Scan for three equal hourly highs in a day

First, everyone that posts in the Q&A forum needs to make sure any chart screenshots they include contain the full view of the chart. You may think you have done good buy cropping the image to focus on the details important to you. However unless your screenshot includes the full view of the chart we cannot see all the details required to replicate that chart on our side, which is the very first and crucial step to formulating a solution. So don't force us to examine an elephant through pinhole, or important details will be lost.

Second, since your scan will always be run on the hourly time frame and will always be run during the first hour of the day, the solution is very simple. Could be much more complex, but so long as you stick with your plan it work. Try running this scan at any other time of the day and it will not. Keep this in mind: Because you run this scan during the first hourly bar of the day, the high of that bar is still not determined. The scan be return a true result for stock that is latter invalidated if that first hourly bar makes a new high before it closes.
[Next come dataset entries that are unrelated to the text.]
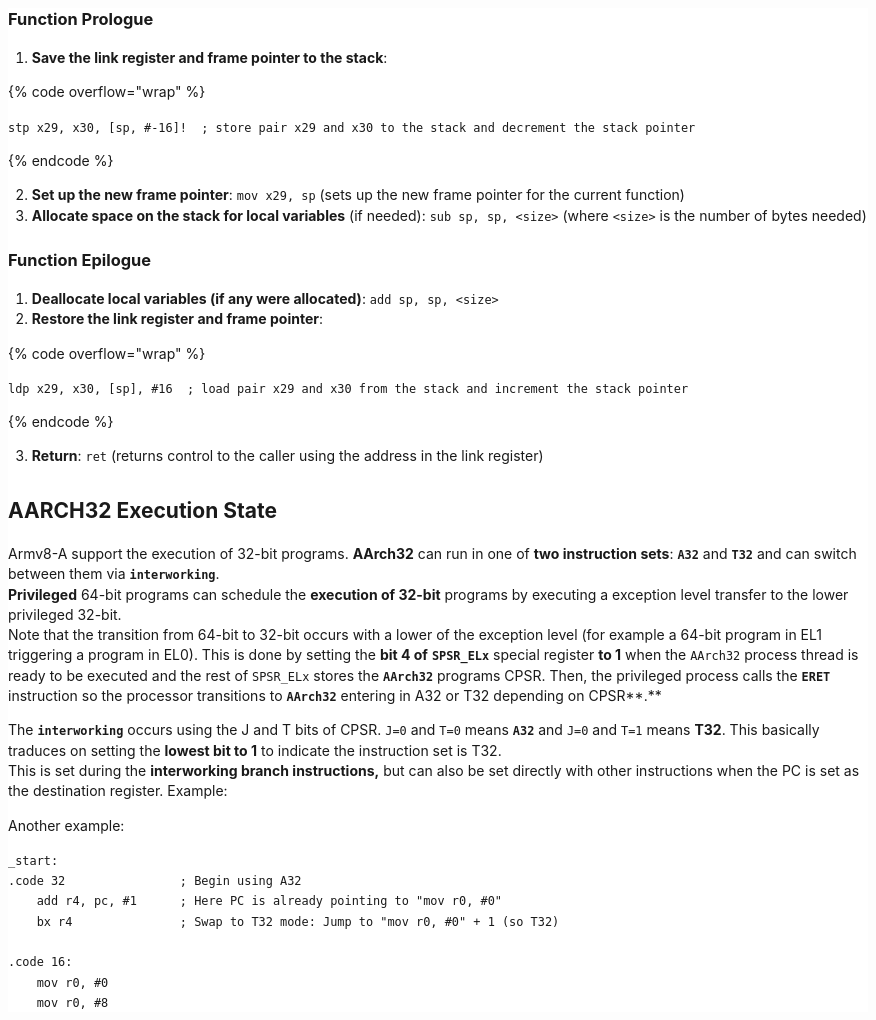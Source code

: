 ### **Function Prologue**

1. **Save the link register and frame pointer to the stack**:

{% code overflow="wrap" %}
```armasm
stp x29, x30, [sp, #-16]!  ; store pair x29 and x30 to the stack and decrement the stack pointer
```
{% endcode %}

2. **Set up the new frame pointer**: `mov x29, sp` (sets up the new frame pointer for the current function)
3. **Allocate space on the stack for local variables** (if needed): `sub sp, sp, <size>` (where `<size>` is the number of bytes needed)

### **Function Epilogue**

1. **Deallocate local variables (if any were allocated)**: `add sp, sp, <size>`
2. **Restore the link register and frame pointer**:

{% code overflow="wrap" %}
```armasm
ldp x29, x30, [sp], #16  ; load pair x29 and x30 from the stack and increment the stack pointer
```
{% endcode %}

3. **Return**: `ret` (returns control to the caller using the address in the link register)

## AARCH32 Execution State

Armv8-A support the execution of 32-bit programs. **AArch32** can run in one of **two instruction sets**: **`A32`** and **`T32`** and can switch between them via **`interworking`**.\
**Privileged** 64-bit programs can schedule the **execution of 32-bit** programs by executing a exception level transfer to the lower privileged 32-bit.\
Note that the transition from 64-bit to 32-bit occurs with a lower of the exception level (for example a 64-bit program in EL1 triggering a program in EL0). This is done by setting the **bit 4 of** **`SPSR_ELx`** special register **to 1** when the `AArch32` process thread is ready to be executed and the rest of `SPSR_ELx` stores the **`AArch32`** programs CPSR. Then, the privileged process calls the **`ERET`** instruction so the processor transitions to **`AArch32`** entering in A32 or T32 depending on CPSR\*\*.\*\*

The **`interworking`** occurs using the J and T bits of CPSR. `J=0` and `T=0` means **`A32`** and `J=0` and `T=1` means **T32**. This basically traduces on setting the **lowest bit to 1** to indicate the instruction set is T32.\
This is set during the **interworking branch instructions,** but can also be set directly with other instructions when the PC is set as the destination register. Example:

Another example:

```armasm
_start:
.code 32                ; Begin using A32
    add r4, pc, #1      ; Here PC is already pointing to "mov r0, #0"
    bx r4               ; Swap to T32 mode: Jump to "mov r0, #0" + 1 (so T32)

.code 16:
    mov r0, #0
    mov r0, #8
```
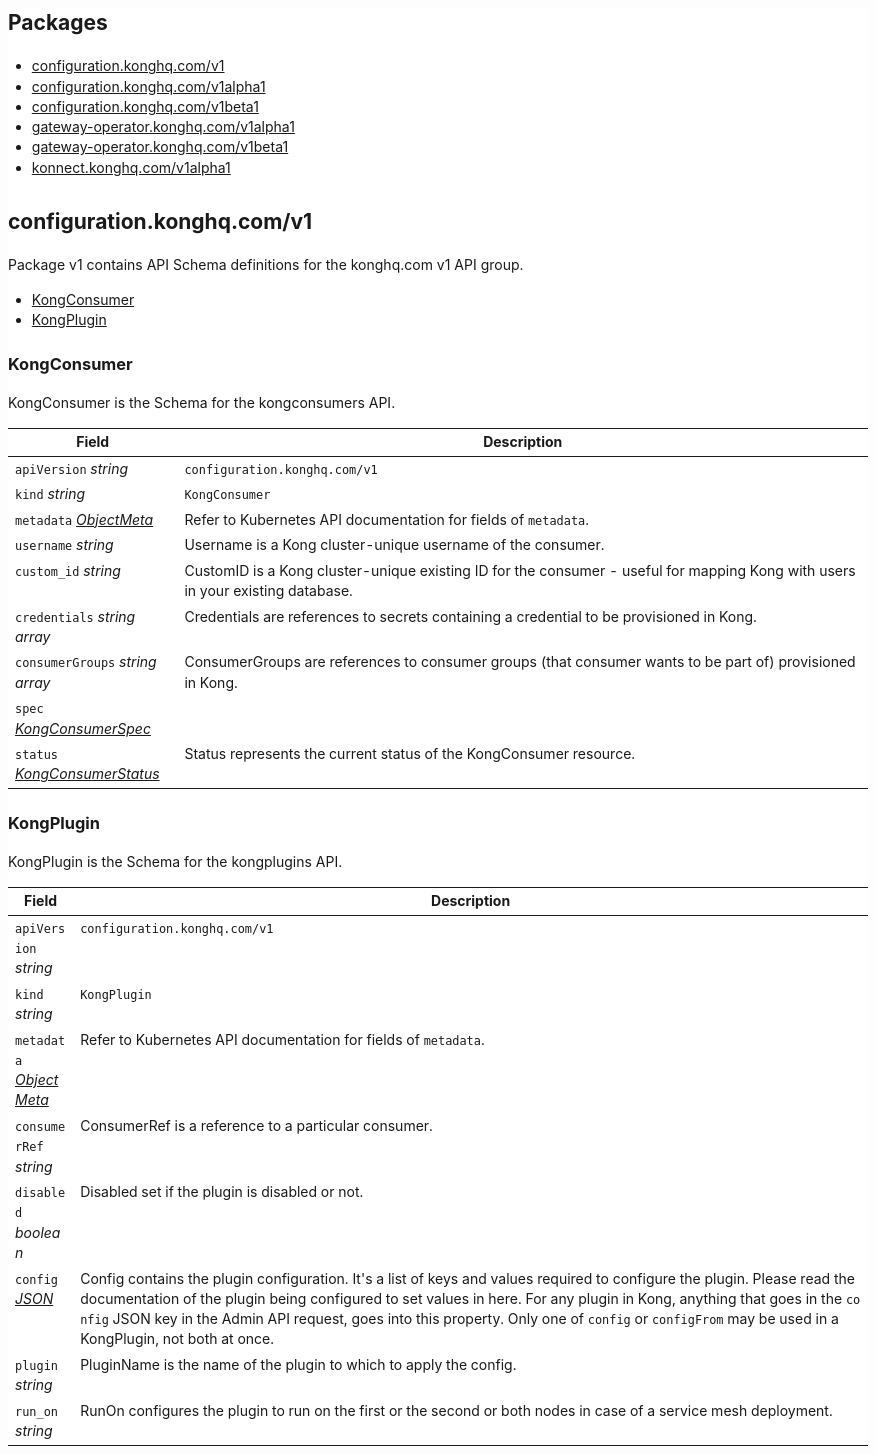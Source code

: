 

## Packages
- [configuration.konghq.com/v1](#configurationkonghqcomv1)
- [configuration.konghq.com/v1alpha1](#configurationkonghqcomv1alpha1)
- [configuration.konghq.com/v1beta1](#configurationkonghqcomv1beta1)
- [gateway-operator.konghq.com/v1alpha1](#gateway-operatorkonghqcomv1alpha1)
- [gateway-operator.konghq.com/v1beta1](#gateway-operatorkonghqcomv1beta1)
- [konnect.konghq.com/v1alpha1](#konnectkonghqcomv1alpha1)


## configuration.konghq.com/v1

Package v1 contains API Schema definitions for the konghq.com v1 API group.

- [KongConsumer](#kongconsumer)
- [KongPlugin](#kongplugin)

### KongConsumer


KongConsumer is the Schema for the kongconsumers API.



| Field | Description |
| --- | --- |
| `apiVersion` _string_ | `configuration.konghq.com/v1`
| `kind` _string_ | `KongConsumer`
| `metadata` _[ObjectMeta](https://kubernetes.io/docs/reference/generated/kubernetes-api/v1.28/#objectmeta-v1-meta)_ | Refer to Kubernetes API documentation for fields of `metadata`. |
| `username` _string_ | Username is a Kong cluster-unique username of the consumer. |
| `custom_id` _string_ | CustomID is a Kong cluster-unique existing ID for the consumer - useful for mapping Kong with users in your existing database. |
| `credentials` _string array_ | Credentials are references to secrets containing a credential to be provisioned in Kong. |
| `consumerGroups` _string array_ | ConsumerGroups are references to consumer groups (that consumer wants to be part of) provisioned in Kong. |
| `spec` _[KongConsumerSpec](#kongconsumerspec)_ |  |
| `status` _[KongConsumerStatus](#kongconsumerstatus)_ | Status represents the current status of the KongConsumer resource. |




### KongPlugin


KongPlugin is the Schema for the kongplugins API.



| Field | Description |
| --- | --- |
| `apiVersion` _string_ | `configuration.konghq.com/v1`
| `kind` _string_ | `KongPlugin`
| `metadata` _[ObjectMeta](https://kubernetes.io/docs/reference/generated/kubernetes-api/v1.28/#objectmeta-v1-meta)_ | Refer to Kubernetes API documentation for fields of `metadata`. |
| `consumerRef` _string_ | ConsumerRef is a reference to a particular consumer. |
| `disabled` _boolean_ | Disabled set if the plugin is disabled or not. |
| `config` _[JSON](https://kubernetes.io/docs/reference/generated/kubernetes-api/v1.28/#json-v1-apiextensions-k8s-io)_ | Config contains the plugin configuration. It's a list of keys and values required to configure the plugin. Please read the documentation of the plugin being configured to set values in here. For any plugin in Kong, anything that goes in the `config` JSON key in the Admin API request, goes into this property. Only one of `config` or `configFrom` may be used in a KongPlugin, not both at once. |
| `plugin` _string_ | PluginName is the name of the plugin to which to apply the config. |
| `run_on` _string_ | RunOn configures the plugin to run on the first or the second or both nodes in case of a service mesh deployment. |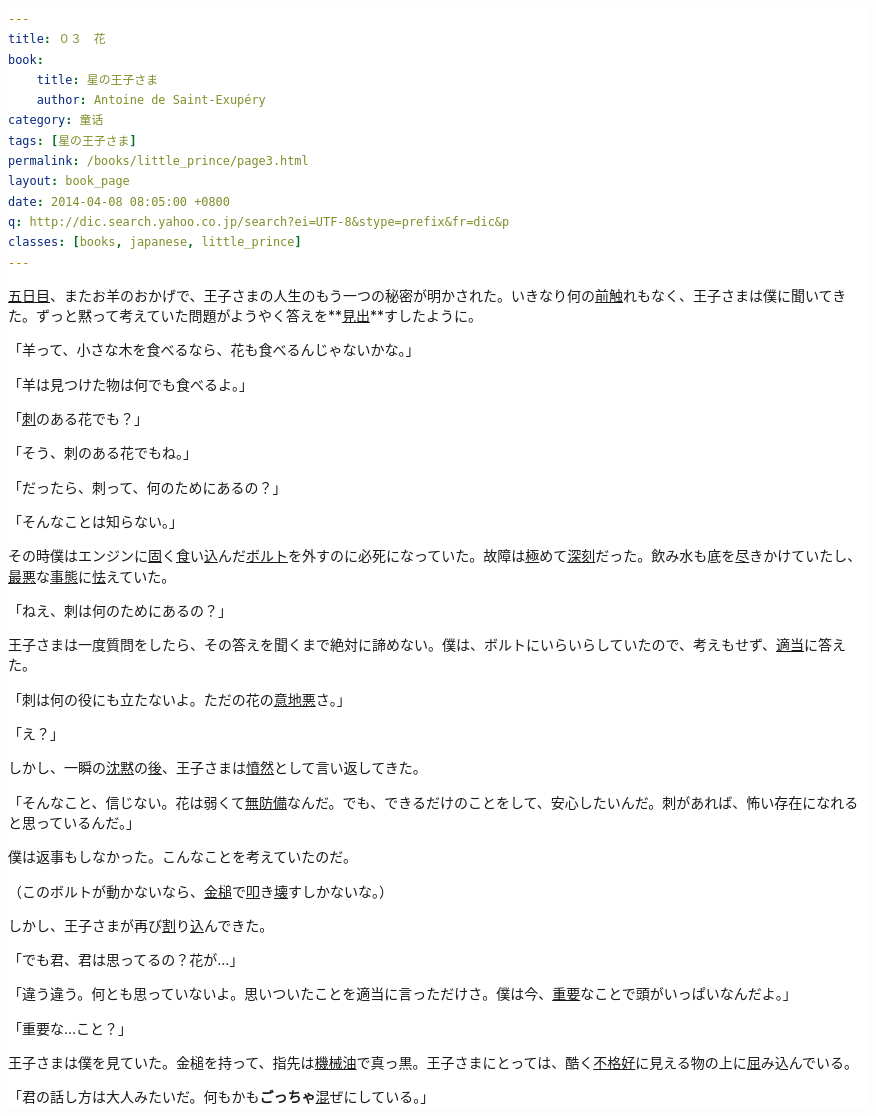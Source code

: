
 ```yaml
---
title: ０３　花
book:
    title: 星の王子さま
    author: Antoine de Saint-Exupéry
category: 童话
tags: [星の王子さま]
permalink: /books/little_prince/page3.html
layout: book_page
date: 2014-04-08 08:05:00 +0800
q: http://dic.search.yahoo.co.jp/search?ei=UTF-8&stype=prefix&fr=dic&p
classes: [books, japanese, little_prince]
---
```


 [五日目](##いつかめ)、またお羊のおかげで、王子さまの人生のもう一つの秘密が明かされた。いきなり何の[前触](##まえぶ)れもなく、王子さまは僕に聞いてきた。ずっと黙って考えていた問題がようやく答えを**[見出](##みいだ)**すしたように。

「羊って、小さな木を食べるなら、花も食べるんじゃないかな。」

「羊は見つけた物は何でも食べるよ。」

「[刺](##とげ)のある花でも？」

「そう、刺のある花でもね。」

「だったら、刺って、何のためにあるの？」

「そんなことは知らない。」

その時僕はエンジンに[固](##かた)く[食](##く)い[込](##こ)んだ[ボルト](##bolt)を外すのに必死になっていた。故障は[極](##きわ)めて[深刻](##しんこく)だった。飲み水も底を[尽](##つ)きかけていたし、[最悪](##さいあく)な[事態](##じたい)に[怯](##おび)えていた。

「ねえ、刺は何のためにあるの？」

王子さまは一度質問をしたら、その答えを聞くまで絶対に諦めない。僕は、ボルトにいらいらしていたので、考えもせず、[適当](##てきとう)に答えた。

「刺は何の役にも立たないよ。ただの花の[意地悪](##いじわる)さ。」

「え？」

しかし、一瞬の[沈黙](##ちんもく)の[後](##あと)、王子さまは[憤然](##ふんぜん)として言い返してきた。

「そんなこと、信じない。花は弱くて[無防備](##むぼうび)なんだ。でも、できるだけのことをして、安心したいんだ。刺があれば、怖い存在になれると思っているんだ。」

僕は返事もしなかった。こんなことを考えていたのだ。

（このボルトが動かないなら、[金槌](##かなづち)で[叩](##たた)き[壊](##こわ)すしかないな。）

しかし、王子さまが再び[割](##わ)り[込](##こ)んできた。

「でも君、君は思ってるの？花が…」

「違う違う。何とも思っていないよ。思いついたことを適当に言っただけさ。僕は今、[重要](##じゅうよう)なことで頭がいっぱいなんだよ。」

「重要な…こと？」

王子さまは僕を見ていた。金槌を持って、指先は[機械油](##きかいあぶら)で真っ黒。王子さまにとっては、酷く[不格好](##ぶかっこう)に見える物の上に[屈](##かが)み込んでいる。

「君の話し方は大人みたいだ。何もかも**ごっちゃ**[混](##ま)ぜにしている。」

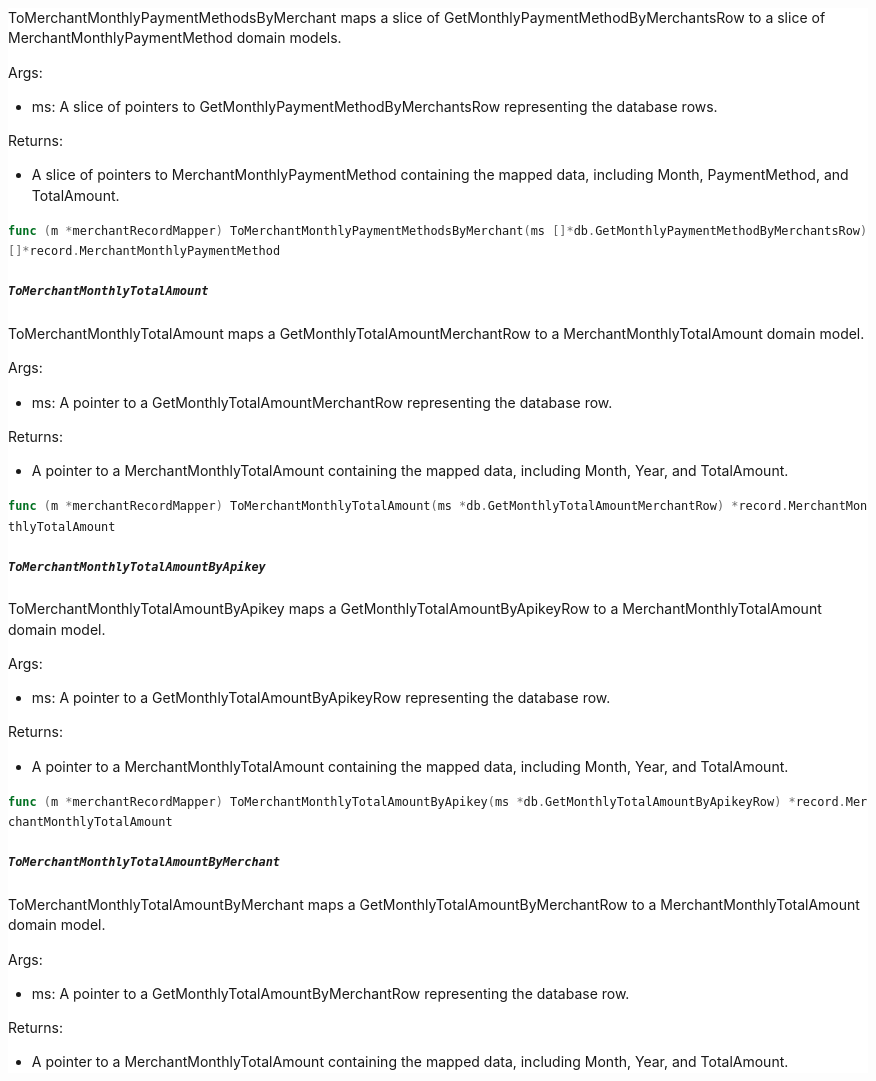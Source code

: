 ToMerchantMonthlyPaymentMethodsByMerchant maps a slice of GetMonthlyPaymentMethodByMerchantsRow
to a slice of MerchantMonthlyPaymentMethod domain models.

Args:
  - ms: A slice of pointers to GetMonthlyPaymentMethodByMerchantsRow representing the database rows.

Returns:
  - A slice of pointers to MerchantMonthlyPaymentMethod containing the mapped data, including
    Month, PaymentMethod, and TotalAmount.

```go
func (m *merchantRecordMapper) ToMerchantMonthlyPaymentMethodsByMerchant(ms []*db.GetMonthlyPaymentMethodByMerchantsRow) []*record.MerchantMonthlyPaymentMethod
```

##### `ToMerchantMonthlyTotalAmount`

ToMerchantMonthlyTotalAmount maps a GetMonthlyTotalAmountMerchantRow to a
MerchantMonthlyTotalAmount domain model.

Args:
  - ms: A pointer to a GetMonthlyTotalAmountMerchantRow representing the database row.

Returns:
  - A pointer to a MerchantMonthlyTotalAmount containing the mapped data, including
    Month, Year, and TotalAmount.

```go
func (m *merchantRecordMapper) ToMerchantMonthlyTotalAmount(ms *db.GetMonthlyTotalAmountMerchantRow) *record.MerchantMonthlyTotalAmount
```

##### `ToMerchantMonthlyTotalAmountByApikey`

ToMerchantMonthlyTotalAmountByApikey maps a GetMonthlyTotalAmountByApikeyRow to a
MerchantMonthlyTotalAmount domain model.

Args:
  - ms: A pointer to a GetMonthlyTotalAmountByApikeyRow representing the database row.

Returns:
  - A pointer to a MerchantMonthlyTotalAmount containing the mapped data, including
    Month, Year, and TotalAmount.

```go
func (m *merchantRecordMapper) ToMerchantMonthlyTotalAmountByApikey(ms *db.GetMonthlyTotalAmountByApikeyRow) *record.MerchantMonthlyTotalAmount
```

##### `ToMerchantMonthlyTotalAmountByMerchant`

ToMerchantMonthlyTotalAmountByMerchant maps a GetMonthlyTotalAmountByMerchantRow to a
MerchantMonthlyTotalAmount domain model.

Args:
  - ms: A pointer to a GetMonthlyTotalAmountByMerchantRow representing the database row.

Returns:
  - A pointer to a MerchantMonthlyTotalAmount containing the mapped data, including
    Month, Year, and TotalAmount.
To solve this we use index numbers. [0] == current bar, [1] == previous bar, [2] == the bar before the previous bar... and so on.

Here is the code:

# bar 1 is [7], bar 7 is [1] and bar 8 is [0]
def patternOne = high[7] == high[1] and high[1] == high[0];
# bar 1 is [7], bar 6 is [2] and bar 8 is [0]
def patternTwo = high[7] == high[2] and high[2] == high[0];
plot scan = patternOne or patternTwo;

Now, I know there are times when you will want to run this scan during the second hour of the day, because that is the only way you know the pattern is complete and not subject to change. So if you want to scan during the second hourly bar of the day you will modify the last line of code as follows:

plot scan = patternOne[1] or patternTwo[1];

Final note, this code also requires you uncheck the box named "EXT", so that the scan does not include extended hours.